Indeed, the movie lives up to its title. I don't remember a single bit of score to accompany the images in the way we've all come to expect. Garfield and company experience the kind of trials that would and do leave one crying out for some guidance, but none comes. Only the cicadas--those ever-present insects I first got to know through the outstanding anime Neon Genesis Evangelion--respond, but their drone only adds to the sense, stated by a villainous character in the film, that Japan really is a swamp where nothing grows. Ah, but don't we see evidence of growth everywhere?
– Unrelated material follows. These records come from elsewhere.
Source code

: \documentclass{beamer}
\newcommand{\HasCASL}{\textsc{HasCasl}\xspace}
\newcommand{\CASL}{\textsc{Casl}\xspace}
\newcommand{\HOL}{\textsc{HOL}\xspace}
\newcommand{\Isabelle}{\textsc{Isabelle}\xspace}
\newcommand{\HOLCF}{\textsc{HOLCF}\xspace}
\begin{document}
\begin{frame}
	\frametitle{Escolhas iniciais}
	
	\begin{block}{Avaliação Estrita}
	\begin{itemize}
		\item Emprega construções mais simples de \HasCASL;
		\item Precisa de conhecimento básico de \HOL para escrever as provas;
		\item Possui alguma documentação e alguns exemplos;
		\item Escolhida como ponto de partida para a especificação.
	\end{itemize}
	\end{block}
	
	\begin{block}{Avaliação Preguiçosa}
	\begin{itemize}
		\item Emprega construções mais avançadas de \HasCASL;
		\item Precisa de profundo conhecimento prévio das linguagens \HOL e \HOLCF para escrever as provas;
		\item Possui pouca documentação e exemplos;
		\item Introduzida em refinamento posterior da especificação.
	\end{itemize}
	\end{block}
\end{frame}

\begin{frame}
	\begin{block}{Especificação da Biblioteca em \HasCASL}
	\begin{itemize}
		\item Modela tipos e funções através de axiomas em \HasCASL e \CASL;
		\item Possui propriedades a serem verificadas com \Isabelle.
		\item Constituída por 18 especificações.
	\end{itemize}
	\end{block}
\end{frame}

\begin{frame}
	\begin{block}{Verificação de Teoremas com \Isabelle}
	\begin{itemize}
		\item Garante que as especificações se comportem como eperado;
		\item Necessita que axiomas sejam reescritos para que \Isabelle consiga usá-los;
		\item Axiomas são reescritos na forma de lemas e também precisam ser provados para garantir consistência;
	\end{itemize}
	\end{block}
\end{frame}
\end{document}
Isn't every shot shrouded in green? This is where the underlying conflict arises. Yes, this is a movie about a man's faith, but it's also a movie about imperialism. It is difficult for me to see these two European emissaries from the Catholic Church as wholly positive forces in the world. Though the movie is attached to Garfield as the protagonist who therefore gains the audience's automatic sympathy, I think Scorsese leaves at least some room for an alternate perspective, and he does so with his camera. The camera itself is often quite low to the ground and angled up at Garfield's face (among others), especially when he questions God's plans or even existence. These low angles simultaneously achieve two purposes: firstly, they emphasize the lack of communication from the divine presence; and secondly, they further connect the humans to their worldly existence. That second effect ties into the Buddhist ideas of pain and suffering as inescapable parts of existence well as connects them to the natural world. It is a remarkable but simple technique, and it works to both enhance and undermine the top-layer narrative at the same time.
I wouldn't call Silence a nuanced movie, but the effect it had on me was a subtle one. I was engrossed throughout, though also acutely aware of all the noise from my fellow theatergoers. When the movie is predicated on such a quiet mood any noise is liable to take you out of it, and my theater was not lacking loud popcorn chewers or seat-repositioners. However, oddly, that outside noise only served to heighten my awareness of the film's own silence. Never before has a less-than-perfect theater situation actually worked for the film, but lo, Martin Scorsese has accomplished the feat of making such a movie. It's quite an accomplishment. I'm still looking at the world a little differently days later, and that's the surest sign of a great film. It's a shame this looks to be going unnoticed. I understand why, I happen to have the weird confluence of factors which would lead somebody to go crazy for a movie like this one. I also think that this movie will be one of those that future Scorsese fans will discover after watching Goodfellas and Taxi Driver and The Departed 10 times each. Then they'll tell everybody that yeah, those movies are good and all, but to get the true Scorsese experience you have to see Silence, too.